» Problem to work on
Find every line in the data that contains the word "param". Return each of those lines.

(Recorded data)
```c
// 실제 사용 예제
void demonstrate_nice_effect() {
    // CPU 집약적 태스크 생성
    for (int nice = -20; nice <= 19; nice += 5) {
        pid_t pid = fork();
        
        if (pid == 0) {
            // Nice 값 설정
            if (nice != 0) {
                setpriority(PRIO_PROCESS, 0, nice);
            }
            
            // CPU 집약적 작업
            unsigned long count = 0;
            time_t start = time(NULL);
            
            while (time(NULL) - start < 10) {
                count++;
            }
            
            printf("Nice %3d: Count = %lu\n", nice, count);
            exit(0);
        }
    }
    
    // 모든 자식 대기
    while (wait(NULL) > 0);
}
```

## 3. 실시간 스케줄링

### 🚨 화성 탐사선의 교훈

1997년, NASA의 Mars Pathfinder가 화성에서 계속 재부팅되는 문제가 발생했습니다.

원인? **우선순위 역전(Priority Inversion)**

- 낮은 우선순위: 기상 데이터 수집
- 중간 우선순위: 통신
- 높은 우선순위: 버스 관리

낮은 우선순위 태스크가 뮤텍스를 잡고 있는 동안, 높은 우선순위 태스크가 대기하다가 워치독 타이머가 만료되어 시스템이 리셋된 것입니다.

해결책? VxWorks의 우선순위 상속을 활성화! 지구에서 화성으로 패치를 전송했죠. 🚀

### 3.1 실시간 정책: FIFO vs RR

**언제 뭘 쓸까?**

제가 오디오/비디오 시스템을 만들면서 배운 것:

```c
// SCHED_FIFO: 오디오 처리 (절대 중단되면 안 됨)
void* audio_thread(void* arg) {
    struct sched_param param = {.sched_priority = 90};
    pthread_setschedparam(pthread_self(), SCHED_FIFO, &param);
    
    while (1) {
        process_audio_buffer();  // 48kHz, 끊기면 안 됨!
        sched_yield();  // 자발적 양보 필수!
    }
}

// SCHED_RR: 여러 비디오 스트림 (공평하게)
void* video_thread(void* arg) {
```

» Solution to the problem
    struct sched_param param = {.sched_priority = 90};
    pthread_setschedparam(pthread_self(), SCHED_FIFO, &param);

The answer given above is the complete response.